Things are looking up for Jessica Darling. She has finally left her New Jersey hometown/hellhole for Columbia University in New York City; she’s more into her boyfriend, Marcus Flutie, than ever (so what if he’s at a Buddhist college in California?); and she’s making new friends who just might qualify as stand-ins for her beloved best friend, Hope.
But Jessica soon realizes that her bliss might not last. She lands an internship at a snarky Brooklyn-based magazine, but will she fit in with the uberhip staff (and will she even want to)? As she and Marcus hit the rocks, will she end up falling for her GOPunk, neoconservative RA . . . or the hot (and married!) Spanish grad student she’s assisting on a summer project . . . or the oh-so-sensitive emo boy down the hall? Will she even make it through college now that her parents have cut her off financially? And what do the cryptic one-word postcards from Marcus really mean?
With hilarious insight, the hyperobservant Jessica Darling struggles through her college years–and the summers in between–while maintaining her usual mix of wit, cynicism, and candor.
Unlike Sloppy Firsts and Second Helpings, Charmed Thirds took place over the span of four years in Jessica’s life. As a result, a lot of events in Jessica’s life were glossed over, and the emotional impacts of her actions weren’t quite as prevalent as in the first two installments.

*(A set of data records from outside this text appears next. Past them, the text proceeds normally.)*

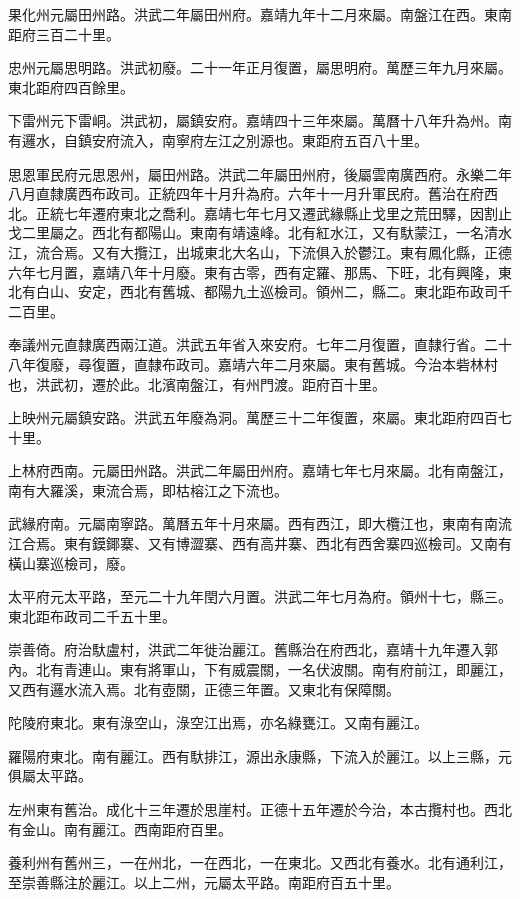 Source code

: 果化州元屬田州路。洪武二年屬田州府。嘉靖九年十二月來屬。南盤江在西。東南距府三百二十里。

忠州元屬思明路。洪武初廢。二十一年正月復置，屬思明府。萬歷三年九月來屬。東北距府四百餘里。

下雷州元下雷峒。洪武初，屬鎮安府。嘉靖四十三年來屬。萬曆十八年升為州。南有邏水，自鎮安府流入，南寧府左江之別源也。東距府五百八十里。

思恩軍民府元思恩州，屬田州路。洪武二年屬田州府，後屬雲南廣西府。永樂二年八月直隸廣西布政司。正統四年十月升為府。六年十一月升軍民府。舊治在府西北。正統七年遷府東北之喬利。嘉靖七年七月又遷武緣縣止戈里之荒田驛，因割止戈二里屬之。西北有都陽山。東南有靖遠峰。北有紅水江，又有馱蒙江，一名清水江，流合焉。又有大攬江，出城東北大名山，下流俱入於鬱江。東有鳳化縣，正德六年七月置，嘉靖八年十月廢。東有古零，西有定羅、那馬、下旺，北有興隆，東北有白山、安定，西北有舊城、都陽九土巡檢司。領州二，縣二。東北距布政司千二百里。

奉議州元直隸廣西兩江道。洪武五年省入來安府。七年二月復置，直隸行省。二十八年復廢，尋復置，直隸布政司。嘉靖六年二月來屬。東有舊城。今治本砦林村也，洪武初，遷於此。北濱南盤江，有州門渡。距府百十里。

上映州元屬鎮安路。洪武五年廢為洞。萬歷三十二年復置，來屬。東北距府四百七十里。

上林府西南。元屬田州路。洪武二年屬田州府。嘉靖七年七月來屬。北有南盤江，南有大羅溪，東流合焉，即枯榕江之下流也。

武緣府南。元屬南寧路。萬曆五年十月來屬。西有西江，即大欖江也，東南有南流江合焉。東有鏌鎁寨、又有博澀寨、西有高井寨、西北有西舍寨四巡檢司。又南有橫山寨巡檢司，廢。

太平府元太平路，至元二十九年閏六月置。洪武二年七月為府。領州十七，縣三。東北距布政司二千五十里。

崇善倚。府治馱盧村，洪武二年徙治麗江。舊縣治在府西北，嘉靖十九年遷入郭內。北有青連山。東有將軍山，下有威震關，一名伏波關。南有府前江，即麗江，又西有邏水流入焉。北有壺關，正德三年置。又東北有保障關。

陀陵府東北。東有淥空山，淥空江出焉，亦名綠甕江。又南有麗江。

羅陽府東北。南有麗江。西有馱排江，源出永康縣，下流入於麗江。以上三縣，元俱屬太平路。

左州東有舊治。成化十三年遷於思崖村。正德十五年遷於今治，本古攬村也。西北有金山。南有麗江。西南距府百里。

養利州有舊州三，一在州北，一在西北，一在東北。又西北有養水。北有通利江，至崇善縣注於麗江。以上二州，元屬太平路。南距府百五十里。

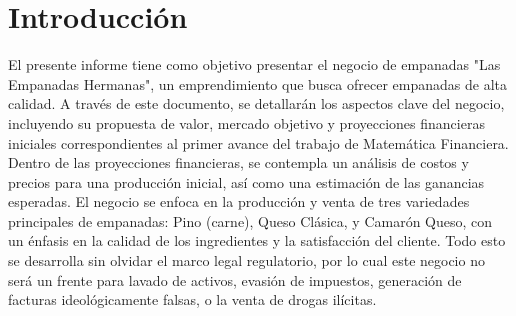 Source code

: \documentclass[12pt]{article}
\begin{document}

\section{Introducción} %
El presente informe tiene como objetivo presentar el negocio de empanadas "Las Empanadas Hermanas", un emprendimiento que busca ofrecer empanadas de alta calidad. A través de este documento, se detallarán los aspectos clave del negocio, incluyendo su propuesta de valor, mercado objetivo y proyecciones financieras iniciales correspondientes al primer avance del trabajo de Matemática Financiera. \\

Dentro de las proyecciones financieras, se contempla un análisis de costos y precios para una producción inicial, así como una estimación de las ganancias esperadas. El negocio se enfoca en la producción y venta de tres variedades principales de empanadas: Pino (carne), Queso Clásica, y Camarón Queso, con un énfasis en la calidad de los ingredientes y la satisfacción del cliente. Todo esto se desarrolla sin olvidar el marco legal regulatorio, por lo cual este negocio no será un frente para lavado de activos, evasión de impuestos, generación de facturas ideológicamente falsas, o la venta de drogas ilícitas. \\ %
\end{document}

While Jessica’s voice was just as engaging as before, I was rather unimpressed with her character. She made a lot of very poor decisions, which I’m still not sure she’s learned from. A large component of college life is trying to discover who you are and what you desire from life, but it just felt like Jessica was going about it in all the wrong ways.
As Jessica’s character became more and more frustrating, Marcus’ character became almost saint-like. He underwent a tremendous amount of growth and self-discovery in his limited amount of page time, and I can’t wait to see where this reformed bad boy is going to go next.
Jessica’s parents and sister played important roles in Charmed Thirds. An important part of growing up is realizing that your parents aren’t perfect and that they’re human, which is something that Jessica discovers as she learned to understand and sympathize with them.
Overall, I didn’t enjoy Charmed Thirds as much as I enjoyed the rest of the previous Jessica Darling books. However, I’m not ready to give up on the series quite yet, so hopefully it picks up again in the next book!